I use scikit-learn in Python to run RandomForestClassifier(). Because I want to visualize Random Forests to realize the correlation between different features, I use export_graphviz() to achieve this goal.
estimator1 = best_model1.estimators_[0]
from sklearn.tree import export_graphviz
export_graphviz(estimator1,
'tree_from_optimized_forest.dot',
rounded = True,
feature_names=X_train.columns,
class_names = ["No", "Yes"],
filled = True)
from subprocess import call
call(['dot', '-Tpng', 'tree_from_optimized_forest.dot', '-o', 'tree_from_optimized_forest.png', '-Gdpi=200'])
from IPython.display import Image
Image('tree_from_optimized_forest.png', "w")
However, unlike Decision Tree, Random Forests will produce many trees, which are depended on the number of n_estimators in RandomForestClassifier().
best_model1 = RandomForestClassifier(n_estimators= 100,
criterion='gini',
random_state= 42,
)
Besides, because DecisionTreeClassifier() uses all the samples to produce just one tree, we can explain directly the results on this single tree.

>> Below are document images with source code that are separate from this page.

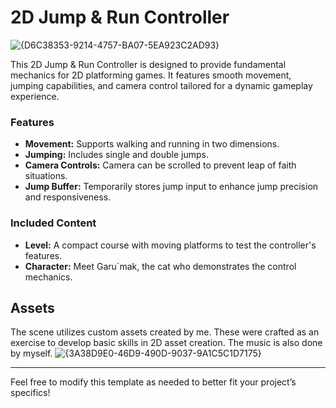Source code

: # 2D Jump & Run Controller
![{D6C38353-9214-4757-BA07-5EA923C2AD93}](https://github.com/user-attachments/assets/b0962349-75de-43d5-a9d6-1701f5e595e4)

This 2D Jump & Run Controller is designed to provide fundamental mechanics for 2D platforming games. It features smooth movement, jumping capabilities, and camera control tailored for a dynamic gameplay experience.

### Features

- **Movement:** Supports walking and running in two dimensions.
- **Jumping:** Includes single and double jumps.
- **Camera Controls:** Camera can be scrolled to prevent leap of faith situations.
- **Jump Buffer:** Temporarily stores jump input to enhance jump precision and responsiveness.

### Included Content

- **Level:** A compact course with moving platforms to test the controller's features.
- **Character:** Meet Garu`mak, the cat who demonstrates the control mechanics.

## Assets

The scene utilizes custom assets created by me. These were crafted as an exercise to develop basic skills in 2D asset creation. The music is also done by myself.
![{3A38D9E0-46D9-490D-9037-9A1C5C1D7175}](https://github.com/user-attachments/assets/741b6267-2d21-4864-99b0-0a0142227f7e)

---

Feel free to modify this template as needed to better fit your project’s specifics!

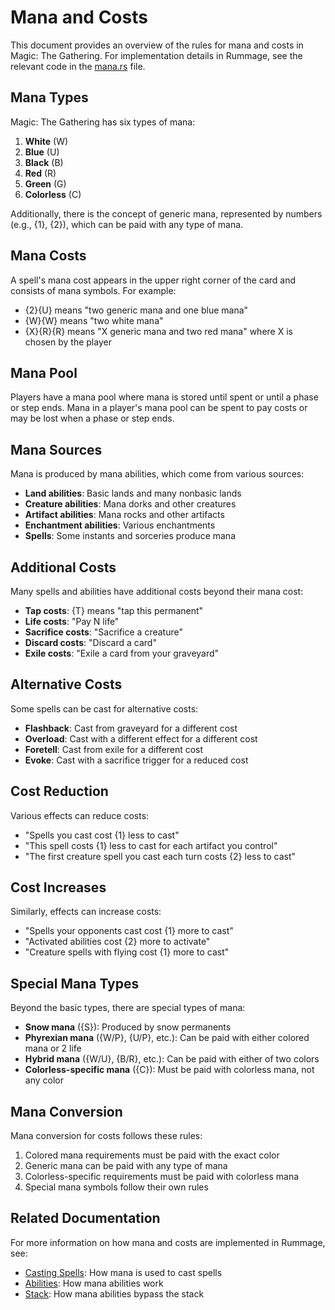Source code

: # Mana and Costs

This document provides an overview of the rules for mana and costs in Magic: The Gathering. For implementation details in Rummage, see the relevant code in the [mana.rs](https://github.com/tyler274/rummage/blob/main/src/mana.rs) file.

## Mana Types

Magic: The Gathering has six types of mana:

1. **White** (W)
2. **Blue** (U)
3. **Black** (B)
4. **Red** (R)
5. **Green** (G)
6. **Colorless** (C)

Additionally, there is the concept of generic mana, represented by numbers (e.g., {1}, {2}), which can be paid with any type of mana.

## Mana Costs

A spell's mana cost appears in the upper right corner of the card and consists of mana symbols. For example:

- {2}{U} means "two generic mana and one blue mana"
- {W}{W} means "two white mana"
- {X}{R}{R} means "X generic mana and two red mana" where X is chosen by the player

## Mana Pool

Players have a mana pool where mana is stored until spent or until a phase or step ends. Mana in a player's mana pool can be spent to pay costs or may be lost when a phase or step ends.

## Mana Sources

Mana is produced by mana abilities, which come from various sources:

- **Land abilities**: Basic lands and many nonbasic lands
- **Creature abilities**: Mana dorks and other creatures
- **Artifact abilities**: Mana rocks and other artifacts
- **Enchantment abilities**: Various enchantments
- **Spells**: Some instants and sorceries produce mana

## Additional Costs

Many spells and abilities have additional costs beyond their mana cost:

- **Tap costs**: {T} means "tap this permanent"
- **Life costs**: "Pay N life"
- **Sacrifice costs**: "Sacrifice a creature"
- **Discard costs**: "Discard a card"
- **Exile costs**: "Exile a card from your graveyard"

## Alternative Costs

Some spells can be cast for alternative costs:

- **Flashback**: Cast from graveyard for a different cost
- **Overload**: Cast with a different effect for a different cost
- **Foretell**: Cast from exile for a different cost
- **Evoke**: Cast with a sacrifice trigger for a reduced cost

## Cost Reduction

Various effects can reduce costs:

- "Spells you cast cost {1} less to cast"
- "This spell costs {1} less to cast for each artifact you control"
- "The first creature spell you cast each turn costs {2} less to cast"

## Cost Increases

Similarly, effects can increase costs:

- "Spells your opponents cast cost {1} more to cast"
- "Activated abilities cost {2} more to activate"
- "Creature spells with flying cost {1} more to cast"

## Special Mana Types

Beyond the basic types, there are special types of mana:

- **Snow mana** ({S}): Produced by snow permanents
- **Phyrexian mana** ({W/P}, {U/P}, etc.): Can be paid with either colored mana or 2 life
- **Hybrid mana** ({W/U}, {B/R}, etc.): Can be paid with either of two colors
- **Colorless-specific mana** ({C}): Must be paid with colorless mana, not any color

## Mana Conversion

Mana conversion for costs follows these rules:

1. Colored mana requirements must be paid with the exact color
2. Generic mana can be paid with any type of mana
3. Colorless-specific requirements must be paid with colorless mana
4. Special mana symbols follow their own rules

## Related Documentation

For more information on how mana and costs are implemented in Rummage, see:

- [Casting Spells](../mtg_core/casting_spells.md): How mana is used to cast spells
- [Abilities](../mtg_core/abilities.md): How mana abilities work
- [Stack](../mtg_core/stack/index.md): How mana abilities bypass the stack 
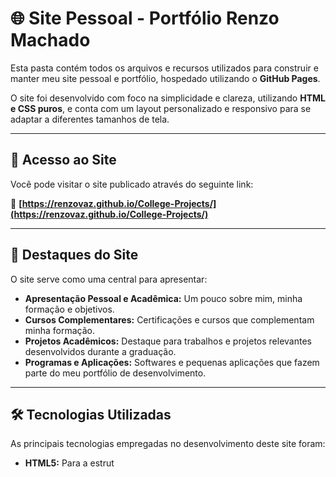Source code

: # 🌐 Site Pessoal - Portfólio Renzo Machado

Esta pasta contém todos os arquivos e recursos utilizados para construir e manter meu site pessoal e portfólio, hospedado utilizando o **GitHub Pages**.

O site foi desenvolvido com foco na simplicidade e clareza, utilizando **HTML e CSS puros**, e conta com um layout personalizado e responsivo para se adaptar a diferentes tamanhos de tela.

---

## 🚀 Acesso ao Site

Você pode visitar o site publicado através do seguinte link:

🔗 **[https://renzovaz.github.io/College-Projects/](https://renzovaz.github.io/College-Projects/)**

---

## 📄 Destaques do Site

O site serve como uma central para apresentar:

* **Apresentação Pessoal e Acadêmica:** Um pouco sobre mim, minha formação e objetivos.
* **Cursos Complementares:** Certificações e cursos que complementam minha formação.
* **Projetos Acadêmicos:** Destaque para trabalhos e projetos relevantes desenvolvidos durante a graduação.
* **Programas e Aplicações:** Softwares e pequenas aplicações que fazem parte do meu portfólio de desenvolvimento.

---

## 🛠️ Tecnologias Utilizadas

As principais tecnologias empregadas no desenvolvimento deste site foram:

* **HTML5:** Para a estrut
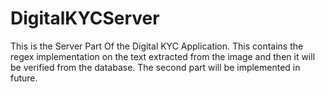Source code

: # DigitalKYCServer
This is the Server Part Of the Digital KYC Application.
This contains the regex implementation on the text extracted from the image and then it will be verified from the database.
The second part will be implemented in future.
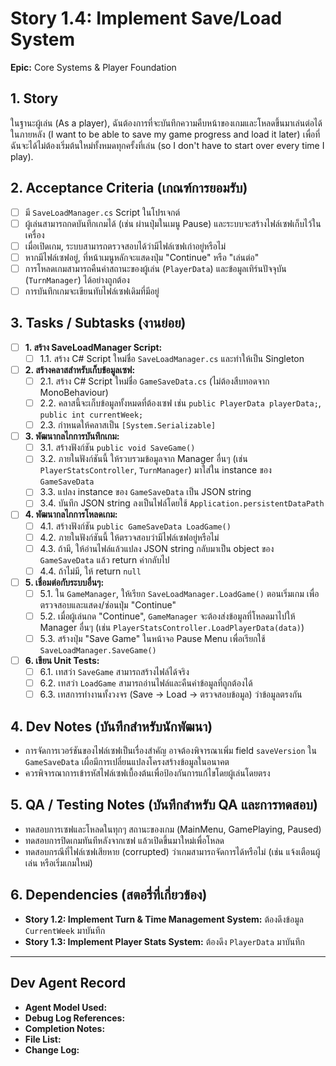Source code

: # Story 1.4: Implement Save/Load System

**Epic:** Core Systems & Player Foundation

## 1. Story
ในฐานะผู้เล่น (As a player), ฉันต้องการที่จะบันทึกความคืบหน้าของเกมและโหลดขึ้นมาเล่นต่อได้ในภายหลัง (I want to be able to save my game progress and load it later) เพื่อที่ฉันจะได้ไม่ต้องเริ่มต้นใหม่ทั้งหมดทุกครั้งที่เล่น (so I don't have to start over every time I play).

## 2. Acceptance Criteria (เกณฑ์การยอมรับ)
- [ ] มี `SaveLoadManager.cs` Script ในโปรเจกต์
- [ ] ผู้เล่นสามารถกดบันทึกเกมได้ (เช่น ผ่านปุ่มในเมนู Pause) และระบบจะสร้างไฟล์เซฟเก็บไว้ในเครื่อง
- [ ] เมื่อเปิดเกม, ระบบสามารถตรวจสอบได้ว่ามีไฟล์เซฟเก่าอยู่หรือไม่
- [ ] หากมีไฟล์เซฟอยู่, ที่หน้าเมนูหลักจะแสดงปุ่ม "Continue" หรือ "เล่นต่อ"
- [ ] การโหลดเกมสามารถคืนค่าสถานะของผู้เล่น (`PlayerData`) และข้อมูลเทิร์นปัจจุบัน (`TurnManager`) ได้อย่างถูกต้อง
- [ ] การบันทึกเกมจะเขียนทับไฟล์เซฟเดิมที่มีอยู่

## 3. Tasks / Subtasks (งานย่อย)
- [ ] **1. สร้าง SaveLoadManager Script:**
  - [ ] 1.1. สร้าง C# Script ใหม่ชื่อ `SaveLoadManager.cs` และทำให้เป็น Singleton

- [ ] **2. สร้างคลาสสำหรับเก็บข้อมูลเซฟ:**
  - [ ] 2.1. สร้าง C# Script ใหม่ชื่อ `GameSaveData.cs` (ไม่ต้องสืบทอดจาก MonoBehaviour)
  - [ ] 2.2. คลาสนี้จะเก็บข้อมูลทั้งหมดที่ต้องเซฟ เช่น `public PlayerData playerData;`, `public int currentWeek;`
  - [ ] 2.3. กำหนดให้คลาสเป็น `[System.Serializable]`

- [ ] **3. พัฒนากลไกการบันทึกเกม:**
  - [ ] 3.1. สร้างฟังก์ชัน `public void SaveGame()`
  - [ ] 3.2. ภายในฟังก์ชันนี้ ให้รวบรวมข้อมูลจาก Manager อื่นๆ (เช่น `PlayerStatsController`, `TurnManager`) มาใส่ใน instance ของ `GameSaveData`
  - [ ] 3.3. แปลง instance ของ `GameSaveData` เป็น JSON string
  - [ ] 3.4. บันทึก JSON string ลงเป็นไฟล์โดยใช้ `Application.persistentDataPath`

- [ ] **4. พัฒนากลไกการโหลดเกม:**
  - [ ] 4.1. สร้างฟังก์ชัน `public GameSaveData LoadGame()`
  - [ ] 4.2. ภายในฟังก์ชันนี้ ให้ตรวจสอบว่ามีไฟล์เซฟอยู่หรือไม่
  - [ ] 4.3. ถ้ามี, ให้อ่านไฟล์แล้วแปลง JSON string กลับมาเป็น object ของ `GameSaveData` แล้ว return ค่ากลับไป
  - [ ] 4.4. ถ้าไม่มี, ให้ return `null`

- [ ] **5. เชื่อมต่อกับระบบอื่นๆ:**
  - [ ] 5.1. ใน `GameManager`, ให้เรียก `SaveLoadManager.LoadGame()` ตอนเริ่มเกม เพื่อตรวจสอบและแสดง/ซ่อนปุ่ม "Continue"
  - [ ] 5.2. เมื่อผู้เล่นกด "Continue", `GameManager` จะต้องส่งข้อมูลที่โหลดมาไปให้ Manager อื่นๆ (เช่น `PlayerStatsController.LoadPlayerData(data)`)
  - [ ] 5.3. สร้างปุ่ม "Save Game" ในหน้าจอ Pause Menu เพื่อเรียกใช้ `SaveLoadManager.SaveGame()`

- [ ] **6. เขียน Unit Tests:**
  - [ ] 6.1. เทสว่า `SaveGame` สามารถสร้างไฟล์ได้จริง
  - [ ] 6.2. เทสว่า `LoadGame` สามารถอ่านไฟล์และคืนค่าข้อมูลที่ถูกต้องได้
  - [ ] 6.3. เทสการทำงานทั้งวงจร (Save -> Load -> ตรวจสอบข้อมูล) ว่าข้อมูลตรงกัน

## 4. Dev Notes (บันทึกสำหรับนักพัฒนา)
- การจัดการเวอร์ชันของไฟล์เซฟเป็นเรื่องสำคัญ อาจต้องพิจารณาเพิ่ม field `saveVersion` ใน `GameSaveData` เผื่อมีการเปลี่ยนแปลงโครงสร้างข้อมูลในอนาคต
- ควรพิจารณาการเข้ารหัสไฟล์เซฟเบื้องต้นเพื่อป้องกันการแก้ไขโดยผู้เล่นโดยตรง

## 5. QA / Testing Notes (บันทึกสำหรับ QA และการทดสอบ)
- ทดสอบการเซฟและโหลดในทุกๆ สถานะของเกม (MainMenu, GamePlaying, Paused)
- ทดสอบการปิดเกมทันทีหลังจากเซฟ แล้วเปิดขึ้นมาใหม่เพื่อโหลด
- ทดสอบกรณีที่ไฟล์เซฟเสียหาย (corrupted) ว่าเกมสามารถจัดการได้หรือไม่ (เช่น แจ้งเตือนผู้เล่น หรือเริ่มเกมใหม่)

## 6. Dependencies (สตอรี่ที่เกี่ยวข้อง)
- **Story 1.2: Implement Turn & Time Management System:** ต้องดึงข้อมูล `CurrentWeek` มาบันทึก
- **Story 1.3: Implement Player Stats System:** ต้องดึง `PlayerData` มาบันทึก

---
## Dev Agent Record
- **Agent Model Used:**
- **Debug Log References:**
- **Completion Notes:**
- **File List:**
- **Change Log:**
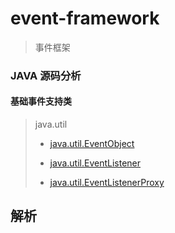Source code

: # event-framework

> 事件框架


### JAVA 源码分析

#### 基础事件支持类

> java.util
>
>   - [java.util.EventObject][EventObject]
>
>   - [java.util.EventListener][EventListener]
>
>   - [java.util.EventListenerProxy][EventListenerProxy]

## 解析


<!-- 变量定义 -->

[EventObject]: https://github.com/xknower/source-code-openjdk-8u41-src-b04-14_jan_2020/blob/master/jdk/src/share/classes/java/util/EventObject.java

[EventListener]: https://github.com/xknower/source-code-openjdk-8u41-src-b04-14_jan_2020/blob/master/jdk/src/share/classes/java/util/EventListener.java

[EventListenerProxy]: https://github.com/xknower/source-code-openjdk-8u41-src-b04-14_jan_2020/blob/master/jdk/src/share/classes/java/util/EventListenerProxy.java
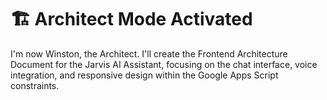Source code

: # 🏗️ Architect Mode Activated

I'm now Winston, the Architect. I'll create the Frontend Architecture Document for the Jarvis AI Assistant, focusing on the chat interface, voice integration, and responsive design within the Google Apps Script constraints.
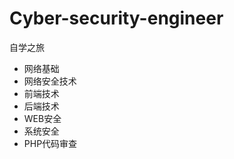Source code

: <!--
 * @Author: kok-s0s
 * @Date: 2021-04-17 19:18:41
 * @LastEditTime: 2021-04-17 19:22:14
 * @Description: 记录
-->
# Cyber-​​security-engineer
 自学之旅

- 网络基础
- 网络安全技术
- 前端技术
- 后端技术
- WEB安全
- 系统安全
- PHP代码审查
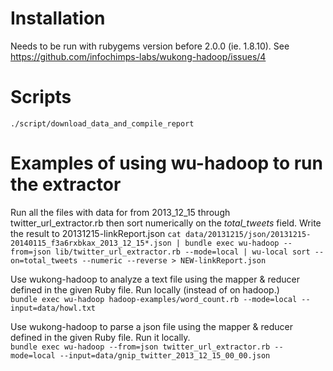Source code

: # Installation

Needs to be run with rubygems version before 2.0.0 (ie. 1.8.10).  See https://github.com/infochimps-labs/wukong-hadoop/issues/4

# Scripts

`./script/download_data_and_compile_report`

# Examples of using wu-hadoop to run the extractor

 Run all the files with data for from 2013_12_15 through twitter_url_extractor.rb then sort numerically on the _total_tweets_ field.  Write the result to 20131215-linkReport.json
`cat data/20131215/json/20131215-20140115_f3a6rxbkax_2013_12_15*.json | bundle exec wu-hadoop --from=json lib/twitter_url_extractor.rb --mode=local | wu-local sort --on=total_tweets --numeric --reverse > NEW-linkReport.json`

Use wukong-hadoop to analyze a text file using the mapper & reducer defined in the given Ruby file.  Run locally (instead of on hadoop.)  
`bundle exec wu-hadoop hadoop-examples/word_count.rb --mode=local --input=data/howl.txt `

Use wukong-hadoop to parse a json file using the mapper & reducer defined in the given Ruby file.  Run it locally.  
`bundle exec wu-hadoop --from=json twitter_url_extractor.rb --mode=local --input=data/gnip_twitter_2013_12_15_00_00.json`

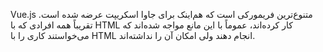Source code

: Vue.js متنوع‌ترین فریمورکی است که هم‌اینک برای جاوا اسکریپت عرضه شده است. تقریباً همه افرادی که با HTML کار کرده‌اند، عموماً با این مانع مواجه شده‌اند که می‌خواستند کاری را با HTML انجام دهند ولی امکان آن را نداشته‌اند.
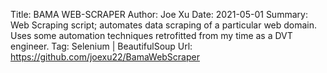 Title: BAMA WEB-SCRAPER
Author: Joe Xu
Date: 2021-05-01
Summary: Web Scraping script; automates data scraping of a particular web domain. Uses some automation techniques retrofitted from my time as a DVT engineer.
Tag: Selenium | BeautifulSoup
Url: https://github.com/joexu22/BamaWebScraper
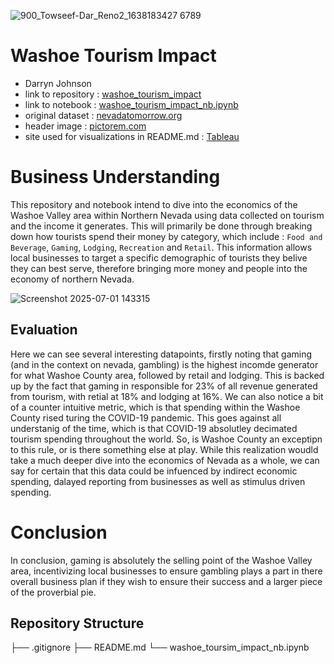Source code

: ![900_Towseef-Dar_Reno2_1638183427 6789](https://github.com/user-attachments/assets/436f78aa-1427-4c2b-86c1-5171825f6812)
# Washoe Tourism Impact

- Darryn Johnson
- link to repository : [washoe_tourism_impact](https://github.com/Djohnson1313/washoe_tourism_impact)
- link to notebook : [washoe_tourism_impact_nb.ipynb](https://github.com/Djohnson1313/washoe_tourism_impact/blob/main/washoe_tourism_impact_nb.ipynb)
- original dataset : [nevadatomorrow.org](https://www.nevadatomorrow.org/indicators/index/view?indicatorId=14201&localeId=1813)
- header image : [pictorem.com](https://www.google.com/url?sa=i&url=https%3A%2F%2Fwww.pictorem.com%2F484717%2Freno-nevada-skyline-bw%2F%3Fsrsltid%3DAfmBOoqtTx36--3wEmi0s96CEkAgzApqe98EEJmEbPovmwUDqvHcZnw0&psig=AOvVaw05D7O5Dh0QmcN-A6yqkS0V&ust=1751490924828000&source=images&cd=vfe&opi=89978449&ved=0CBQQjRxqFwoTCMDP8a7KnI4DFQAAAAAdAAAAABAE)
- site used for visualizations in README.md : [Tableau](https://www.tableau.com/trial/tableau-software?d=7013y000002ExxqAAC&nc=7013y000002EykJAAS&utm_content=7013y000002ExxqAAC&utm_source=google&utm_medium=paid_search&utm_campaign=21198912846&utm_adgroup=159894453766&utm_term=tableau&utm_matchtype=p&gad_source=1&gad_campaignid=21198912846&gbraid=0AAAAADtjuu8BLu06nNeNQGgSAw0v5sRp8&gclid=Cj0KCQjwjo7DBhCrARIsACWauSkAv8Mvoj-JRbZw-AYcXgGTDVBrfJ9761AEZwIwuM7QJdJR-jXijogaArkoEALw_wcB&gclsrc=aw.ds)

# Business Understanding 
This repository and notebook intend to dive into the economics of the Washoe Valley area within Northern Nevada using data collected on tourism and the income it generates. This will primarily be done through breaking down how tourists spend their money by category, which include : `Food and Beverage`, `Gaming`, `Lodging`, `Recreation` and `Retail`. This information allows local businesses to target a specific demographic of tourists they belive they can best serve, therefore bringing more money and people into the economy of northern Nevada.

![Screenshot 2025-07-01 143315](https://github.com/user-attachments/assets/b1f79299-b500-419a-86b7-7a44a30ca178)

## Evaluation
Here we can see several interesting datapoints, firstly noting that gaming (and in the context on nevada, gambling) is the highest incomde generator for what Washoe County area, followed by retail and lodging. This is backed up by the fact that gaming in responsible for 23% of all revenue generated from tourism, with retial at 18% and lodging at 16%. We can also notice a bit of a counter intuitive metric, which is that spending within the Washoe County rised turing the COVID-19 pandemic. This goes against all understanig of the time, which is that COVID-19 absolutley decimated tourism spending throughout the world. So, is Washoe County an exceptipn to this rule, or is there something else at play. While this realization woudld take a much deeper dive into the economics of Nevada as a whole, we can say for certain that this data could be infuenced by indirect economic spending, dalayed reporting from businesses as well as stimulus driven spending. 

# Conclusion
In conclusion, gaming is absolutely the selling point of the Washoe Valley area, incentivizing local businesses to ensure gambling plays a part in there overall business plan if they wish to ensure their success and a larger piece of the proverbial pie.

## Repository Structure

├── .gitignore
├── README.md
└── washoe_toursim_impact_nb.ipynb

In opposite, Random Forests is trained to make several different trees, then voting inside these trees to decide the result. In addition, the content of these trees are different because Random Forests has the methods of Bootstrap, Bagging, Out-of-bag...and so on.
Therefore, I want to ask that if I only visualize one of trees from the result of RandomForestClassifier(), whether this tree has a certain reference value?
Can I directly explain the content of this tree as the analysis result of whole data? if not, whether DecisionTreeClassifier() is the only way to analyze the correlation between features through visualized image?
Thanks a lot!!